Based on their results, the authors suggest that “PB should not be cited as an AED with a high risk of side effects”. However, it could be argued that several methodological issues temper this optimistic conclusion:

  • (i). Although 20 studies were retrieved from the literature, PB was only compared to classic AEDs, namely sodium valproate, carbamazepine and phenytoin. According to the panel of AEDs currently licensed, as well as the safety profile relative to classic AEDs, the impact of these comparisons might be limited.
  • (ii). Both double-blind and open-label trials were included in the analyses. However, whether open-label studies fulfil the minimum methodological requirements to be fully informative in a meta-analysis aiming at evaluating the safety profile of an AED remains is disputable. As acknowledged by the authors in the discussion section, the frequency of occurrence of adverse events can be highly biased by non-blinded procedures.
  • (iii). As previously discussed (Rheims et al., 2011), the influence of AED dosage is a key issue for meta-analyses of AEDs. Thus, it has been previously suggested that RCTs performed in industrialised countries may differ from those performed in the developing world with regards to the dose of PB, with a lower dose in the developing world (Kwan and Brodie, 2004). In this context, it would have been appropriate to examine how the results presented here were influenced by PB daily dosage.
  • (iv). There was significant heterogeneity of data in the study, an issue which questions the “strength of evidence”. As discussed by the authors, several factors might have lead to this situation. Among them, the issue of the comparability of specific safety outcomes is important. Indeed, the authors analysed in detail the occurrence of some specific adverse events. Specifically, they separated “nervous system” and “psychological and psychiatric” side effects. Despite the importance of such dichotomy in clinical practice, the reliability of the published data to address this issue is disputable. In a recently published study (Shukralla et al., 2011), it was suggested that the reporting of adverse events in AED randomised controlled trials is poor and has not improved over the years. In addition, this lack of uniformity across studies is particularly pronounced in paediatric studies (Shukralla et al., 2011).
  • (v). Despite the concerns regarding the reliability of retrieval of adverse events across studies, the main conclusion formulated by Zhang and colleagues, that there is no difference in terms of tolerability between PB and VPA, CBZ or PHT, was mostly based on the lack of difference in terms of frequency of adverse events. However, the risk ratio for withdrawal rate for adverse events was significantly greater for PB than for sodium valproate (RR [95% CI]: 7.64 [3.17, 18.42], p<0.0001). In addition, despite significant statistical heterogeneity, there was a trend towards a greater risk ratio of withdrawal rate for adverse events for PB than for carbamazepine (RR [95% CI]: 1.50 [0.72, 3.10], p=0.28) or for phenytoin (RR [95% CI]: 2.75 [0.94, 8.09], p=0.07). In this context, it could be argued that sodium valproate is better tolerated than PB.

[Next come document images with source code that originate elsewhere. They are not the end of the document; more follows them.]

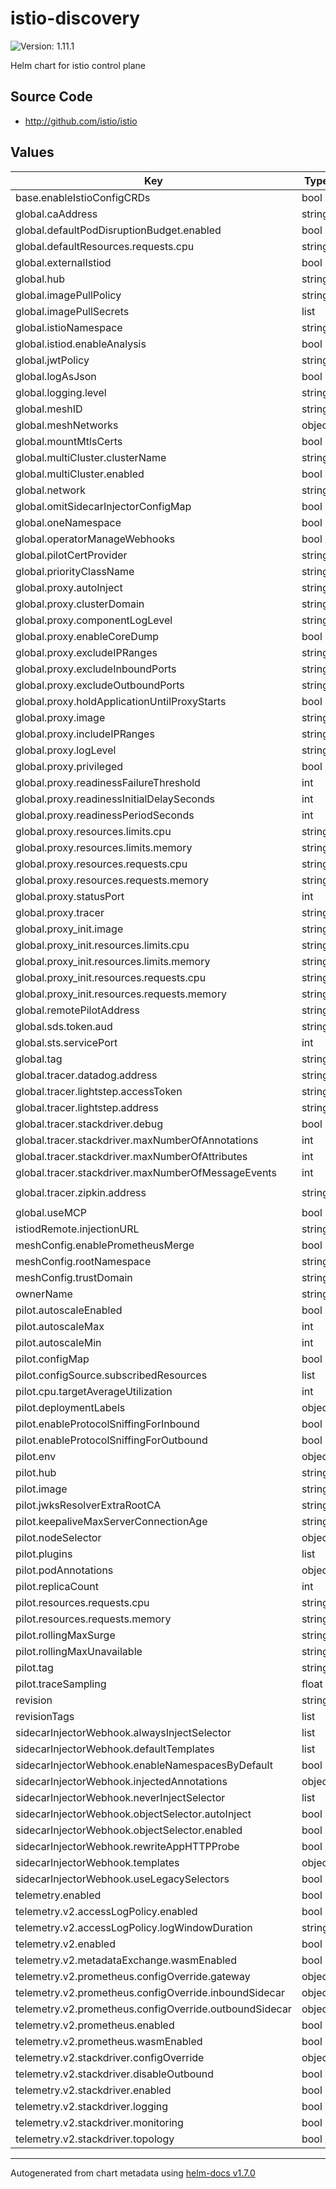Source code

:# istio-discovery

![Version: 1.11.1](https://img.shields.io/badge/Version-1.11.1-informational?style=flat-square)

Helm chart for istio control plane

## Source Code

* <http://github.com/istio/istio>

## Values

| Key | Type | Default | Description |
|-----|------|---------|-------------|
| base.enableIstioConfigCRDs | bool | `true` |  |
| global.caAddress | string | `""` |  |
| global.defaultPodDisruptionBudget.enabled | bool | `true` |  |
| global.defaultResources.requests.cpu | string | `"10m"` |  |
| global.externalIstiod | bool | `false` |  |
| global.hub | string | `"docker.io/istio"` |  |
| global.imagePullPolicy | string | `""` |  |
| global.imagePullSecrets | list | `[]` |  |
| global.istioNamespace | string | `"istio-system"` |  |
| global.istiod.enableAnalysis | bool | `false` |  |
| global.jwtPolicy | string | `"third-party-jwt"` |  |
| global.logAsJson | bool | `false` |  |
| global.logging.level | string | `"default:info"` |  |
| global.meshID | string | `""` |  |
| global.meshNetworks | object | `{}` |  |
| global.mountMtlsCerts | bool | `false` |  |
| global.multiCluster.clusterName | string | `""` |  |
| global.multiCluster.enabled | bool | `false` |  |
| global.network | string | `""` |  |
| global.omitSidecarInjectorConfigMap | bool | `false` |  |
| global.oneNamespace | bool | `false` |  |
| global.operatorManageWebhooks | bool | `false` |  |
| global.pilotCertProvider | string | `"istiod"` |  |
| global.priorityClassName | string | `""` |  |
| global.proxy.autoInject | string | `"enabled"` |  |
| global.proxy.clusterDomain | string | `"cluster.local"` |  |
| global.proxy.componentLogLevel | string | `"misc:error"` |  |
| global.proxy.enableCoreDump | bool | `false` |  |
| global.proxy.excludeIPRanges | string | `""` |  |
| global.proxy.excludeInboundPorts | string | `""` |  |
| global.proxy.excludeOutboundPorts | string | `""` |  |
| global.proxy.holdApplicationUntilProxyStarts | bool | `false` |  |
| global.proxy.image | string | `"proxyv2"` |  |
| global.proxy.includeIPRanges | string | `"*"` |  |
| global.proxy.logLevel | string | `"warning"` |  |
| global.proxy.privileged | bool | `false` |  |
| global.proxy.readinessFailureThreshold | int | `30` |  |
| global.proxy.readinessInitialDelaySeconds | int | `1` |  |
| global.proxy.readinessPeriodSeconds | int | `2` |  |
| global.proxy.resources.limits.cpu | string | `"2000m"` |  |
| global.proxy.resources.limits.memory | string | `"1024Mi"` |  |
| global.proxy.resources.requests.cpu | string | `"50m"` |  |
| global.proxy.resources.requests.memory | string | `"64Mi"` |  |
| global.proxy.statusPort | int | `15020` |  |
| global.proxy.tracer | string | `"zipkin"` |  |
| global.proxy_init.image | string | `"proxyv2"` |  |
| global.proxy_init.resources.limits.cpu | string | `"2000m"` |  |
| global.proxy_init.resources.limits.memory | string | `"1024Mi"` |  |
| global.proxy_init.resources.requests.cpu | string | `"10m"` |  |
| global.proxy_init.resources.requests.memory | string | `"10Mi"` |  |
| global.remotePilotAddress | string | `""` |  |
| global.sds.token.aud | string | `"istio-ca"` |  |
| global.sts.servicePort | int | `0` |  |
| global.tag | string | `"1.11.1"` |  |
| global.tracer.datadog.address | string | `"$(HOST_IP):8126"` |  |
| global.tracer.lightstep.accessToken | string | `""` |  |
| global.tracer.lightstep.address | string | `""` |  |
| global.tracer.stackdriver.debug | bool | `false` |  |
| global.tracer.stackdriver.maxNumberOfAnnotations | int | `200` |  |
| global.tracer.stackdriver.maxNumberOfAttributes | int | `200` |  |
| global.tracer.stackdriver.maxNumberOfMessageEvents | int | `200` |  |
| global.tracer.zipkin.address | string | `"zipkin.jaeger-operator:9411"` |  |
| global.useMCP | bool | `false` |  |
| istiodRemote.injectionURL | string | `""` |  |
| meshConfig.enablePrometheusMerge | bool | `true` |  |
| meshConfig.rootNamespace | string | `nil` |  |
| meshConfig.trustDomain | string | `"cluster.local"` |  |
| ownerName | string | `""` |  |
| pilot.autoscaleEnabled | bool | `true` |  |
| pilot.autoscaleMax | int | `5` |  |
| pilot.autoscaleMin | int | `1` |  |
| pilot.configMap | bool | `true` |  |
| pilot.configSource.subscribedResources | list | `[]` |  |
| pilot.cpu.targetAverageUtilization | int | `80` |  |
| pilot.deploymentLabels | object | `{}` |  |
| pilot.enableProtocolSniffingForInbound | bool | `true` |  |
| pilot.enableProtocolSniffingForOutbound | bool | `true` |  |
| pilot.env | object | `{}` |  |
| pilot.hub | string | `""` |  |
| pilot.image | string | `"pilot"` |  |
| pilot.jwksResolverExtraRootCA | string | `""` |  |
| pilot.keepaliveMaxServerConnectionAge | string | `"30m"` |  |
| pilot.nodeSelector | object | `{}` |  |
| pilot.plugins | list | `[]` |  |
| pilot.podAnnotations | object | `{}` |  |
| pilot.replicaCount | int | `1` |  |
| pilot.resources.requests.cpu | string | `"50m"` |  |
| pilot.resources.requests.memory | string | `"256Mi"` |  |
| pilot.rollingMaxSurge | string | `"100%"` |  |
| pilot.rollingMaxUnavailable | string | `"25%"` |  |
| pilot.tag | string | `""` |  |
| pilot.traceSampling | float | `1` |  |
| revision | string | `""` |  |
| revisionTags | list | `[]` |  |
| sidecarInjectorWebhook.alwaysInjectSelector | list | `[]` |  |
| sidecarInjectorWebhook.defaultTemplates | list | `[]` |  |
| sidecarInjectorWebhook.enableNamespacesByDefault | bool | `false` |  |
| sidecarInjectorWebhook.injectedAnnotations | object | `{}` |  |
| sidecarInjectorWebhook.neverInjectSelector | list | `[]` |  |
| sidecarInjectorWebhook.objectSelector.autoInject | bool | `true` |  |
| sidecarInjectorWebhook.objectSelector.enabled | bool | `true` |  |
| sidecarInjectorWebhook.rewriteAppHTTPProbe | bool | `true` |  |
| sidecarInjectorWebhook.templates | object | `{}` |  |
| sidecarInjectorWebhook.useLegacySelectors | bool | `false` |  |
| telemetry.enabled | bool | `true` |  |
| telemetry.v2.accessLogPolicy.enabled | bool | `false` |  |
| telemetry.v2.accessLogPolicy.logWindowDuration | string | `"43200s"` |  |
| telemetry.v2.enabled | bool | `true` |  |
| telemetry.v2.metadataExchange.wasmEnabled | bool | `false` |  |
| telemetry.v2.prometheus.configOverride.gateway | object | `{}` |  |
| telemetry.v2.prometheus.configOverride.inboundSidecar | object | `{}` |  |
| telemetry.v2.prometheus.configOverride.outboundSidecar | object | `{}` |  |
| telemetry.v2.prometheus.enabled | bool | `true` |  |
| telemetry.v2.prometheus.wasmEnabled | bool | `false` |  |
| telemetry.v2.stackdriver.configOverride | object | `{}` |  |
| telemetry.v2.stackdriver.disableOutbound | bool | `false` |  |
| telemetry.v2.stackdriver.enabled | bool | `false` |  |
| telemetry.v2.stackdriver.logging | bool | `false` |  |
| telemetry.v2.stackdriver.monitoring | bool | `false` |  |
| telemetry.v2.stackdriver.topology | bool | `false` |  |

----------------------------------------------
Autogenerated from chart metadata using [helm-docs v1.7.0](https://github.com/norwoodj/helm-docs/releases/v1.7.0)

Overall, this analysis does not seem to be powerful enough to alter the concerns about PB safety. Furthermore, it is important to remember that in previous PB trials, not only the safety profile but also the efficacy of PB was questioned, which has been suggested to be less than that of other classic AEDs (Mattson et al., 1985). In this context, the overuse of PB in developing countries, especially for children, may be one of the main aspects associated with the epilepsy treatment gap, and efforts to overcome this issue should be continued (De Boer, 2002).

Disclosure

Speaker fees were received from Pfizer and UCB.